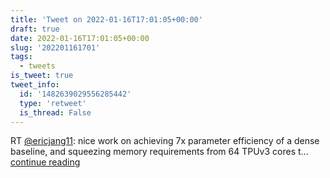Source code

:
 ```yaml
---
title: 'Tweet on 2022-01-16T17:01:05+00:00'
draft: true
date: 2022-01-16T17:01:05+00:00
slug: '202201161701'
tags:
  - tweets
is_tweet: true
tweet_info:
  id: '1482639029556285442'
  type: 'retweet'
  is_thread: False
---
```




RT [@ericjang11](https://x.com/ericjang11): nice work on achieving 7x parameter efficiency of a dense baseline, and squeezing memory requirements from 64 TPUv3 cores t… [continue reading](https://x.com/sytelus/status/1482639029556285442)
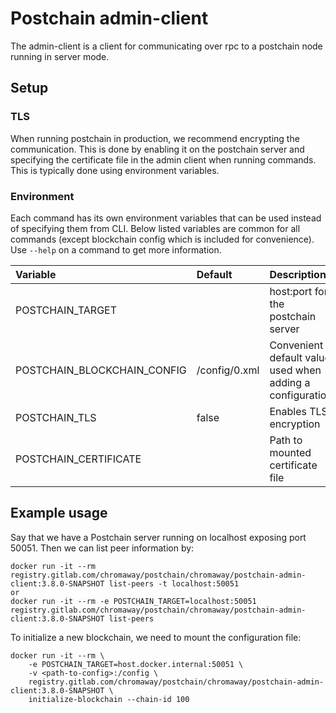 # Postchain admin-client

The admin-client is a client for communicating over rpc to a postchain node running in server mode.

## Setup

### TLS

When running postchain in production, we recommend encrypting the communication. This is done by enabling it on the postchain server and specifying the certificate file in the admin client when running commands. This is typically done using environment variables.

### Environment

Each command has its own environment variables that can be used instead of specifying them from CLI. Below listed variables are common for all commands (except blockchain config which is included for convenience).
Use `--help` on a command to get more information.

| Variable                    | Default       | Description                                               |
|:----------------------------|:--------------|:----------------------------------------------------------|
| POSTCHAIN_TARGET            |               | host:port for the postchain server                        |
| POSTCHAIN_BLOCKCHAIN_CONFIG | /config/0.xml | Convenient default value used when adding a configuration |   
| POSTCHAIN_TLS               | false         | Enables TLS encryption                                    |   
| POSTCHAIN_CERTIFICATE       |               | Path to mounted certificate file                          |   

## Example usage

Say that we have a Postchain server running on localhost exposing port 50051. Then we can list peer information by:

```commandline
docker run -it --rm registry.gitlab.com/chromaway/postchain/chromaway/postchain-admin-client:3.8.0-SNAPSHOT list-peers -t localhost:50051
or
docker run -it --rm -e POSTCHAIN_TARGET=localhost:50051 registry.gitlab.com/chromaway/postchain/chromaway/postchain-admin-client:3.8.0-SNAPSHOT list-peers
```

To initialize a new blockchain, we need to mount the configuration file:

```commandline
docker run -it --rm \
    -e POSTCHAIN_TARGET=host.docker.internal:50051 \
    -v <path-to-config>:/config \
    registry.gitlab.com/chromaway/postchain/chromaway/postchain-admin-client:3.8.0-SNAPSHOT \
    initialize-blockchain --chain-id 100
```
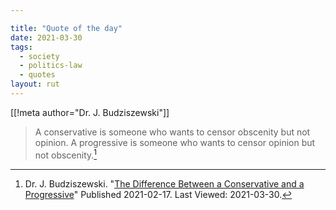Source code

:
 ```yaml
---

title: "Quote of the day"
date: 2021-03-30
tags:
  - society
  - politics-law
  - quotes
layout: rut
---
```


[[!meta author="Dr. J. Budziszewski"]]
> A conservative is someone who wants to censor obscenity but not opinion.  A
> progressive is someone who wants to censor opinion but not
> obscenity.[^20210330-45]



[^20210330-45]: Dr. J. Budziszewski. 
    "[The Difference Between a Conservative and a Progressive](https://www.undergroundthomist.org/the-difference-between-a-conservative-and-a-progressive)"
    Published 2021-02-17. Last Viewed: 2021-03-30.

—————

**Directions for this task:** The line containing "# Postchain admin-client" marks the end: retype every line from the first one in the listing up to and including it, without pictures.

**Reply:**
Source code

:
 ```yaml
---
title: 'Tweet on 2022-01-16T17:01:05+00:00'
draft: true
date: 2022-01-16T17:01:05+00:00
slug: '202201161701'
tags:
  - tweets
is_tweet: true
tweet_info:
  id: '1482639029556285442'
  type: 'retweet'
  is_thread: False
---
```




RT [@ericjang11](https://x.com/ericjang11): nice work on achieving 7x parameter efficiency of a dense baseline, and squeezing memory requirements from 64 TPUv3 cores t… [continue reading](https://x.com/sytelus/status/1482639029556285442)
 # Postchain admin-client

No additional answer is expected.